The New Economic Policy
1. Tan Sri Ramon Navaratnam is vehement that the New Economic Policy is the cause of poor inflow of Foreign Direct Investments here.
2. One can fault the NEP for a lot of things but to blame it for the current slowdown in Foreign Direct Investments is not quite correct.
3. There are of course some investors who were and are put off by the NEP and the abuses involving it. But FDI actually contributed much to Malaysia’s industrialisation. And this happened when the NEP was in full swing, in fact picked up during the time when the NEP was being implemented.
4. Between 1986 to 1997, Malaysia attained the highest growth rates with FDI contributing much towards this achievement.
5. The FDI began to slow down only when China and Vietnam opened themselves to foreign investments. As the cost of labour in Malaysia rose, the countries with much lower cost of labour such as Indonesia and Thailand begun to attract more foreign investment. All these affected the flow of foreign investments into Malaysia.
6. Today foreign investments have decreased because of the financial problems faced by the developed countries.
7. Blaming the NEP is political. That is all there is to it.
8. That “the majority would argue that the (NEP) policy is the source of all problems facing the nation” as quoted by Dr Muhammed Abdul Khalid here, does not mean that he agrees with the said majority.
9. Therefore he was correct in saying that Tan Sri Ramon Navaratnam was “factually incorrect”.
10. Let us resurrect at the figures of FDI before NEP, and during the years the NEP was being implemented and compare them with those of neighbouring countries. We should also look at the economic growth figures of Malaysia since the NEP was implemented and compare with the period before NEP.
11. These figures would validate or disprove the claims of Tan Sri Ramon Navaratnam and the majority that the NEP was at the root of all the problems in Malaysia.

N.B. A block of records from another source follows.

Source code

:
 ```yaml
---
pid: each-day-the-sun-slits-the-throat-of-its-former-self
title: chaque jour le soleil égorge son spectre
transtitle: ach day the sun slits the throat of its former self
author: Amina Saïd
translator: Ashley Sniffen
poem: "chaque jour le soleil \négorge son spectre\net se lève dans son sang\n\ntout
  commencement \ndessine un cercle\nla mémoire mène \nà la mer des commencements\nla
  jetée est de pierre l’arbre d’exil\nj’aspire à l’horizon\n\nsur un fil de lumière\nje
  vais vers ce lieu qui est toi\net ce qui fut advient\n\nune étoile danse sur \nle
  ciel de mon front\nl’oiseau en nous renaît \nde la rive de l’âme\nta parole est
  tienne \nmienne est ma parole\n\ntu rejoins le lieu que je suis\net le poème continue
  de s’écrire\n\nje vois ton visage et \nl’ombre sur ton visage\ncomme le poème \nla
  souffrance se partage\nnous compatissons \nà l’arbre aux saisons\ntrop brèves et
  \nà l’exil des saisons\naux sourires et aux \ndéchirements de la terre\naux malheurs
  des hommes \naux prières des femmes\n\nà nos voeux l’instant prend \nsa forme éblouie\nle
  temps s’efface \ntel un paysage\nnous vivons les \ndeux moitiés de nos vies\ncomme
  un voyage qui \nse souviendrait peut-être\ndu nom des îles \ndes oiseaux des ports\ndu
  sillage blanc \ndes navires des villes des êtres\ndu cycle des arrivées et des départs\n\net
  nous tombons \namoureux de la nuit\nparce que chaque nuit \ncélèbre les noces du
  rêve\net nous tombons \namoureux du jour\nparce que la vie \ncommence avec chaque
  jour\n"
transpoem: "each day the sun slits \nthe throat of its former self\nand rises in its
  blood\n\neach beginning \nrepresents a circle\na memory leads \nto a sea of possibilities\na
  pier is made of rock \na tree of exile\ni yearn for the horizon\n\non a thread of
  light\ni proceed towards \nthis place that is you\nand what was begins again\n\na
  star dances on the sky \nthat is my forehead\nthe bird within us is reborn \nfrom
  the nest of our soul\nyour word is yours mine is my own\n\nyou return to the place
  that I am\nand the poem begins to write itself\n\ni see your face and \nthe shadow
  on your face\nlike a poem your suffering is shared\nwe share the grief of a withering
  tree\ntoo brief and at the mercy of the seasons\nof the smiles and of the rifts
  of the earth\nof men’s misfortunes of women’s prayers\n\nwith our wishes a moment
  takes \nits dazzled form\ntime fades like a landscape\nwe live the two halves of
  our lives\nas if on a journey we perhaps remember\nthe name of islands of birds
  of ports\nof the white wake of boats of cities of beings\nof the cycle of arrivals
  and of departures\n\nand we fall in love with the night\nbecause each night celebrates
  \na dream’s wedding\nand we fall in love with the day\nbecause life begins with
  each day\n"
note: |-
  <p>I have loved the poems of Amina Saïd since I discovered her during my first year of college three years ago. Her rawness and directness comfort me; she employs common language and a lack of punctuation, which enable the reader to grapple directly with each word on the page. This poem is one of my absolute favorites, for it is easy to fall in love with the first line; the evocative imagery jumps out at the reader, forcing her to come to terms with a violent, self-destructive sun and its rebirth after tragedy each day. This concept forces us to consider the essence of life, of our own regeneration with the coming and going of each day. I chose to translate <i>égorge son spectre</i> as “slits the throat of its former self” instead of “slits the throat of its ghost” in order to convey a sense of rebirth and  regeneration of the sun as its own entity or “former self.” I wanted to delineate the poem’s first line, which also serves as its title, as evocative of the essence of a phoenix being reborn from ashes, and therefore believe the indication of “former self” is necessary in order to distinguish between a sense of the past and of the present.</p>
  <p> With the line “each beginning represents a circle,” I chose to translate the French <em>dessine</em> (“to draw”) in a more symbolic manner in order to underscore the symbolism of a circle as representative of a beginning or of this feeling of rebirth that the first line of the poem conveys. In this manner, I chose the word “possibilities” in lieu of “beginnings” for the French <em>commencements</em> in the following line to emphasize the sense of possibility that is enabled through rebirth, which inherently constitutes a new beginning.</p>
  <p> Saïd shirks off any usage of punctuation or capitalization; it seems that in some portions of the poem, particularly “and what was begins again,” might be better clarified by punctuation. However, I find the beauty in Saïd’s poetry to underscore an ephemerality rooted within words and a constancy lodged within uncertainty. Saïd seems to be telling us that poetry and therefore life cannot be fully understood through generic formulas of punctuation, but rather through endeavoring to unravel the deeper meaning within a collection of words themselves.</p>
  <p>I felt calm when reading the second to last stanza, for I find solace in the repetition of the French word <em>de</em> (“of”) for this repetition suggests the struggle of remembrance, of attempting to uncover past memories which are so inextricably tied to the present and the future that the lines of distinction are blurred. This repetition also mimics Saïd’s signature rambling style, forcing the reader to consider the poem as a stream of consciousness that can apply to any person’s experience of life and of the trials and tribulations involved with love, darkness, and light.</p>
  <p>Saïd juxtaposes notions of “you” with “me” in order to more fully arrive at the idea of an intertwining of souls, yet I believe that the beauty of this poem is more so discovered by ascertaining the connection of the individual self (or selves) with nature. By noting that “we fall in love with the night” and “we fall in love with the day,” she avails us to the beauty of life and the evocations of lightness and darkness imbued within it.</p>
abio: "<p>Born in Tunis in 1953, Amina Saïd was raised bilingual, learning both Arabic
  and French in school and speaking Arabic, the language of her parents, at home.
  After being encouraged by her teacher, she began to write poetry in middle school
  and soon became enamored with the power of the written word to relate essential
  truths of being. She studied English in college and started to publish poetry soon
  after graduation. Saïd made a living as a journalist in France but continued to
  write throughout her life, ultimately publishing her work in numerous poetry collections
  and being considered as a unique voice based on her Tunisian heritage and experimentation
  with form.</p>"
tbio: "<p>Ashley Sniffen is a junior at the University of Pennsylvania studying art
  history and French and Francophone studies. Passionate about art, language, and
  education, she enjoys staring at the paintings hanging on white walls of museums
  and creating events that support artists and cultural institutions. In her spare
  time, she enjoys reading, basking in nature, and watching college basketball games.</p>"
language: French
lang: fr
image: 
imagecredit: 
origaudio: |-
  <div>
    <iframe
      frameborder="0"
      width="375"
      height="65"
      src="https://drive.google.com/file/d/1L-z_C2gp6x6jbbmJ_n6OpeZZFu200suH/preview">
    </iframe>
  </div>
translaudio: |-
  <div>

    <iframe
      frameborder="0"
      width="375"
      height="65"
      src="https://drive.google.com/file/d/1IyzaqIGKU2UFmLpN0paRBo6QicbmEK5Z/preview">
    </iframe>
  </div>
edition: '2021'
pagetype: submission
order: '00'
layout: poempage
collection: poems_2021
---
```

12. Finally Malaysia was able to tackle the depression caused by the devaluation of its currency by currency traders without the social problems as witnessed in other countries affected by the Asian Financial Crisis of 1997-98 and thereafter. Indeed it was the partial success of the NEP in correcting the disparities between the races in Malaysia that the racial problems seen in neighbouring countries did not plague the nation.